Pallas and Aegis: Rollback Resilience in TEE-Aided Blockchain Consensus

Several Byzantine Fault-Tolerant (BFT) consensus algorithms leverage trusted components to boost resilience and reduce communication overhead. However, recent findings expose a critical vulnerability to rollback attacks when trusted components crash, lose state, or be cloned. Existing defenses either treat crashed replicas as Byzantine, increasing replica count, or duplicate trusted state across components, incurring substantial performance costs and offering limited crash tolerance.

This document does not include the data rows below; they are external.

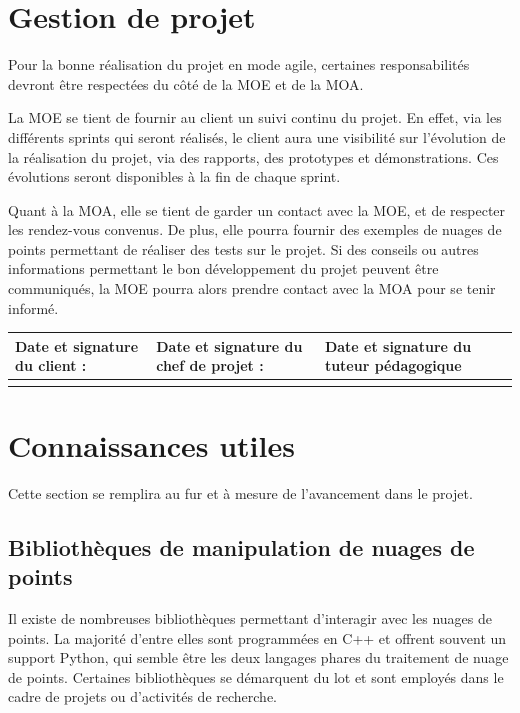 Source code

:\documentclass[12pt,titlepage,french]{article}
\begin{document}
\section{Gestion de projet}

Pour la bonne réalisation du projet en mode agile, certaines responsabilités devront être respectées du côté de la MOE et de la MOA.

La MOE se tient de fournir au client un suivi continu du projet. En effet, via les différents sprints qui seront réalisés, le client aura une visibilité sur l'évolution de la réalisation du projet, via des rapports, des prototypes et démonstrations. Ces évolutions seront disponibles à la fin de chaque sprint.

Quant à la MOA, elle se tient de garder un contact avec la MOE, et de respecter les rendez-vous convenus. De plus, elle pourra fournir des exemples de nuages de points permettant de réaliser des tests sur le projet. Si des conseils ou autres informations permettant le bon développement du projet peuvent être communiqués, la MOE pourra alors prendre contact avec la MOA pour se tenir informé.\\
\noindent\begin{tabularx}{\textwidth}{|X|X|X|}
    \hline
    \textbf{Date et signature du client :} & \textbf{Date et signature du chef de projet :} & \textbf{Date et signature du tuteur pédagogique}\\
    \hline
   \rule{0pt}{3cm} &
    &\\
    \hline
    
\end{tabularx}

\section{Connaissances utiles}

Cette section se remplira au fur et à mesure de l'avancement dans le projet.

\subsection*{Bibliothèques de manipulation de nuages de points}
Il existe de nombreuses bibliothèques permettant d'interagir avec les nuages de points. La majorité d'entre elles sont programmées en C++ et offrent souvent un support Python, qui semble être les deux langages phares du traitement de nuage de points.
Certaines bibliothèques se démarquent du lot et sont employés dans le cadre de projets ou d'activités de recherche.
\end{document}
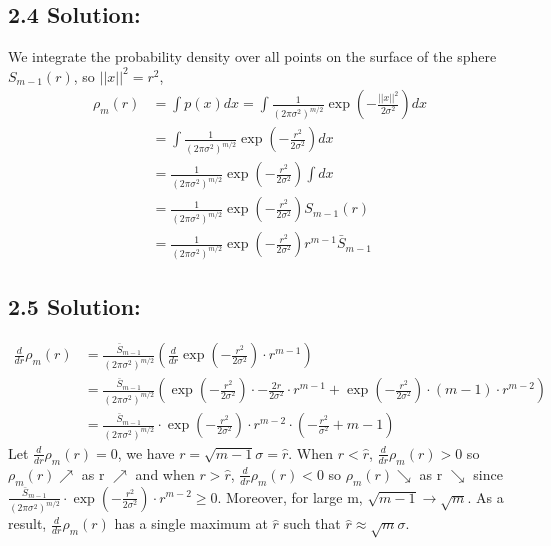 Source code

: \documentclass{article}
\begin{document}
\subsection*{2.4 Solution:}
We integrate the probability density over all points on the surface of the sphere $S_{m-1}(r)$, so $||x||^2 = r^2$, 
\begin{align*}
    \rho_m(r) &= \int p(x) dx = \int \frac{1}{(2\pi\sigma^2)^{m/2}}\exp(-\frac{||x||^2}{2\sigma^2})dx \\
              &= \int \frac{1}{(2\pi\sigma^2)^{m/2}}\exp(-\frac{r^2}{2\sigma^2})dx \\
              &= \frac{1}{(2\pi\sigma^2)^{m/2}}\exp(-\frac{r^2}{2\sigma^2}) \int dx \\
              &= \frac{1}{(2\pi\sigma^2)^{m/2}}\exp(-\frac{r^2}{2\sigma^2}) S_{m-1}(r) \\ 
              &= \frac{1}{(2\pi\sigma^2)^{m/2}}\exp(-\frac{r^2}{2\sigma^2}) r^{m-1} \bar{S}_{m-1}
\end{align*}

\subsection*{2.5 Solution:}
\begin{align*}
    \frac{d}{dr}\rho_m(r)&=\frac{\bar{S}_{m-1}}{(2\pi\sigma^2)^{m/2}}\left(\frac{d}{dr}\exp(-\frac{r^2}{2\sigma^2})\cdot r^{m-1}\right)\\
    &=\frac{\bar{S}_{m-1}}{(2\pi\sigma^2)^{m/2}}\left(\exp(-\frac{r^2}{2\sigma^2})\cdot -\frac{2r}{2\sigma^2}\cdot r^{m-1}+\exp(-\frac{r^2}{2\sigma^2})\cdot(m-1)\cdot r^{m-2}\right)\\
    &=\frac{\bar{S}_{m-1}}{(2\pi\sigma^2)^{m/2}}\cdot \exp(-\frac{r^2}{2\sigma^2})\cdot r^{m-2}\cdot\left(-\frac{r^2}{\sigma^2} + m - 1\right)
\end{align*}
Let $\frac{d}{dr}\rho_m(r) = 0$, we have $r = \sqrt{m-1} \sigma = \hat{r}$. When $r < \hat{r}$, $\frac{d}{dr}\rho_m(r) > 0$ so $\rho_m(r) \nearrow$ as r $\nearrow$ and when $r > \hat{r}$, $\frac{d}{dr}\rho_m(r) < 0$ so $\rho_m(r) \searrow$ as r $\searrow$
since $\frac{\bar{S}_{m-1}}{(2\pi\sigma^2)^{m/2}}\cdot \exp(-\frac{r^2}{2\sigma^2})\cdot r^{m-2} \geq 0$. Moreover, for large m, $\sqrt{m-1} \to \sqrt{m}$. As a result, $\frac{d}{dr}\rho_m(r)$ has a single maximum at $\hat{r}$ such that $\hat{r} \approx \sqrt{m} \sigma$.
\end{document}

We propose a robust alternative: a secure state-preservation mechanism for trusted components that eliminates costly duplication of trusted states across replicas. At its core is Aegis, the first efficient view synchronizer specifically designed for BFT protocols that utilize trusted components. Aegis enforces that only one trusted component instance per replica may vote in any view, even when trusted components restart following a crash or are cloned by an adversary. On top of Aegis, we introduce Pallas, the first BFT consensus protocol that preserves safety against a strong adversary that controls a fixed set of Byzantine replicas and can cause a potentially unbounded and varying number of trusted components to crash. We determine the adversarial conditions under which Pallas ensure liveness under partial synchrony.
Extensive geo-distributed evaluations on Amazon AWS show that Pallas delivers high performance with negligible overhead in stable conditions, outperforming existing protocols by up to 41% in throughput and 29% in latency. More importantly, it sustains liveness and graceful degradation under adversarial conditions where other protocols fail.